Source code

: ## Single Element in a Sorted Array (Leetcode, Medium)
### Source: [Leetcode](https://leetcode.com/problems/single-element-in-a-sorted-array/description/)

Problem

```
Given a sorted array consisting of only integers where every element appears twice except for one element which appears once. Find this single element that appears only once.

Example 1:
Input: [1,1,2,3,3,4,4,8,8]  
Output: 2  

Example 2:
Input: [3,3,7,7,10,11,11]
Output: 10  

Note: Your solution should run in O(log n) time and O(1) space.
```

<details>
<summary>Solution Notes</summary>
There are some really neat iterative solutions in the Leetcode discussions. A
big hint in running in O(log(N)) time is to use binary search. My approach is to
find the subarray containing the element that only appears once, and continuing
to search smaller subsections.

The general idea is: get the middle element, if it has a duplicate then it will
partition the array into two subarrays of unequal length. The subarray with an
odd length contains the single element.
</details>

::::::::::

> **Exercise objective**:
Look through the data above for the word "that". Report each line where it occurs.

> **Result**:
Given a sorted array consisting of only integers where every element appears twice except for one element which appears once. Find this single element that appears only once.
find the subarray containing the element that only appears once, and continuing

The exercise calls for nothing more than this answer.